# What the task requires:
Nothing but the lines from the first line of the entries through the line with "EINGREIFEN IN DAS" should appear in the answer, transcribed exactly and free of pictures.

# Material supplied:
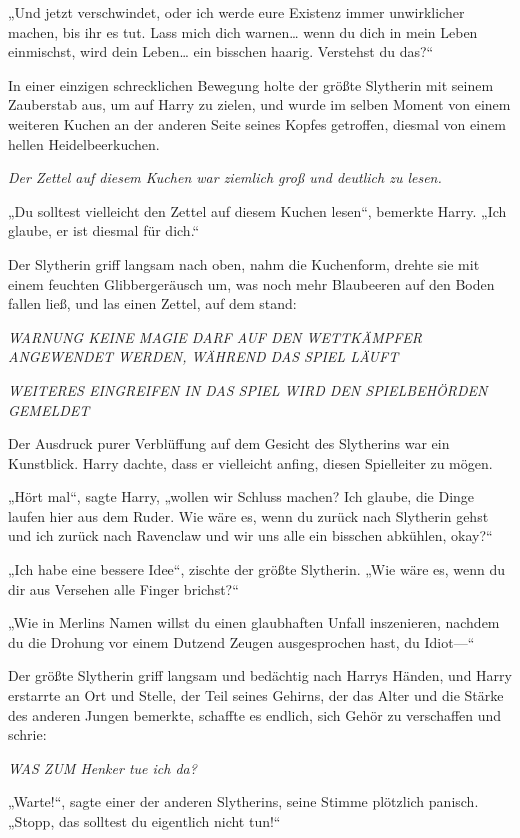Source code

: {„Und jetzt verschwindet, oder ich werde eure Existenz immer unwirklicher machen, bis ihr es tut. Lass mich dich warnen… wenn du dich in mein Leben einmischst, wird dein Leben… ein bisschen haarig. Verstehst du das?“

In einer einzigen schrecklichen Bewegung holte der größte Slytherin mit seinem Zauberstab aus, um auf Harry zu zielen, und wurde im selben Moment von einem weiteren Kuchen an der anderen Seite seines Kopfes getroffen, diesmal von einem hellen Heidelbeerkuchen.

\emph{Der Zettel auf diesem Kuchen war ziemlich groß und deutlich zu lesen.}

„Du solltest vielleicht den Zettel auf diesem Kuchen lesen“, bemerkte Harry. „Ich glaube, er ist diesmal für dich.“

Der Slytherin griff langsam nach oben, nahm die Kuchenform, drehte sie mit einem feuchten Glibbergeräusch um, was noch mehr Blaubeeren auf den Boden fallen ließ, und las einen Zettel, auf dem stand:

\emph{WARNUNG KEINE MAGIE DARF AUF DEN WETTKÄMPFER ANGEWENDET WERDEN, WÄHREND DAS SPIEL LÄUFT}

\emph{WEITERES EINGREIFEN IN DAS SPIEL WIRD DEN SPIELBEHÖRDEN GEMELDET}

Der Ausdruck purer Verblüffung auf dem Gesicht des Slytherins war ein Kunstblick. Harry dachte, dass er vielleicht anfing, diesen Spielleiter zu mögen.

„Hört mal“, sagte Harry, „wollen wir Schluss machen? Ich glaube, die Dinge laufen hier aus dem Ruder. Wie wäre es, wenn du zurück nach Slytherin gehst und ich zurück nach Ravenclaw und wir uns alle ein bisschen abkühlen, okay?“

„Ich habe eine bessere Idee“, zischte der größte Slytherin. „Wie wäre es, wenn du dir aus Versehen alle Finger brichst?“

„Wie in Merlins Namen willst du einen glaubhaften Unfall inszenieren, nachdem du die Drohung vor einem Dutzend Zeugen ausgesprochen hast, du Idiot—“

Der größte Slytherin griff langsam und bedächtig nach Harrys Händen, und Harry erstarrte an Ort und Stelle, der Teil seines Gehirns, der das Alter und die Stärke des anderen Jungen bemerkte, schaffte es endlich, sich Gehör zu verschaffen und schrie:

\emph{WAS ZUM Henker tue ich da?}

„Warte!“, sagte einer der anderen Slytherins, seine Stimme plötzlich panisch. „Stopp, das solltest du eigentlich nicht tun!“

}
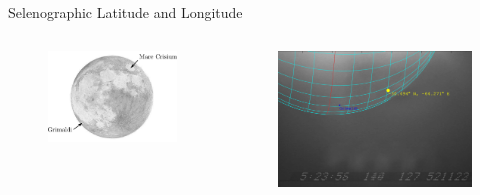 \documentclass[pdf]{beamer}
\begin{document}
 \begin{frame}{Selenographic Latitude and Longitude}
   \begin{columns}
	 \begin{figure}[ht!]
	   \centering
	   \includegraphics[width=\textwidth]{Images/reference_craters.pdf}
	 \end{figure}
	 \begin{figure}[ht!]
	   \centering
	   \includegraphics[width=\textwidth]{Images/coord_fits.png}
	 \end{figure}
   \end{columns}
 \end{frame}
\end{document}
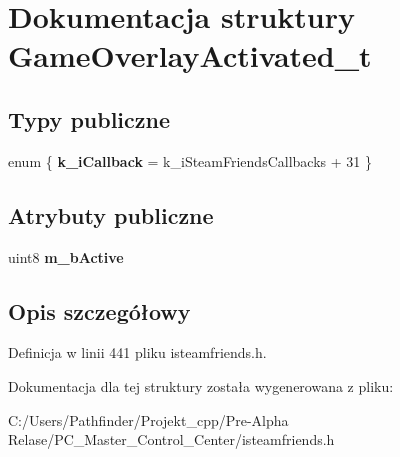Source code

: \hypertarget{struct_game_overlay_activated__t}{}\section{Dokumentacja struktury Game\+Overlay\+Activated\+\_\+t}
\label{struct_game_overlay_activated__t}
\subsection*{Typy publiczne}
\begin{DoxyCompactItemize}
\item 
\mbox{\label{struct_game_overlay_activated__t_a3b2348bf77fa0e8826946e4bb3cca813}} 
enum \{ {\bfseries k\+\_\+i\+Callback} = k\+\_\+i\+Steam\+Friends\+Callbacks + 31
 \}
\end{DoxyCompactItemize}
\subsection*{Atrybuty publiczne}
\begin{DoxyCompactItemize}
\item 
\mbox{\label{struct_game_overlay_activated__t_abff1568c9d4951240009667c4da5d219}} 
uint8 {\bfseries m\+\_\+b\+Active}
\end{DoxyCompactItemize}


\subsection{Opis szczegółowy}


Definicja w linii 441 pliku isteamfriends.\+h.



Dokumentacja dla tej struktury została wygenerowana z pliku\+:\begin{DoxyCompactItemize}
\item 
C\+:/\+Users/\+Pathfinder/\+Projekt\+\_\+cpp/\+Pre-\/\+Alpha Relase/\+P\+C\+\_\+\+Master\+\_\+\+Control\+\_\+\+Center/isteamfriends.\+h\end{DoxyCompactItemize}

# Finished exercise:
Source code

: {„Und jetzt verschwindet, oder ich werde eure Existenz immer unwirklicher machen, bis ihr es tut. Lass mich dich warnen… wenn du dich in mein Leben einmischst, wird dein Leben… ein bisschen haarig. Verstehst du das?“

In einer einzigen schrecklichen Bewegung holte der größte Slytherin mit seinem Zauberstab aus, um auf Harry zu zielen, und wurde im selben Moment von einem weiteren Kuchen an der anderen Seite seines Kopfes getroffen, diesmal von einem hellen Heidelbeerkuchen.

\emph{Der Zettel auf diesem Kuchen war ziemlich groß und deutlich zu lesen.}

„Du solltest vielleicht den Zettel auf diesem Kuchen lesen“, bemerkte Harry. „Ich glaube, er ist diesmal für dich.“

Der Slytherin griff langsam nach oben, nahm die Kuchenform, drehte sie mit einem feuchten Glibbergeräusch um, was noch mehr Blaubeeren auf den Boden fallen ließ, und las einen Zettel, auf dem stand:

\emph{WARNUNG KEINE MAGIE DARF AUF DEN WETTKÄMPFER ANGEWENDET WERDEN, WÄHREND DAS SPIEL LÄUFT}

\emph{WEITERES EINGREIFEN IN DAS SPIEL WIRD DEN SPIELBEHÖRDEN GEMELDET}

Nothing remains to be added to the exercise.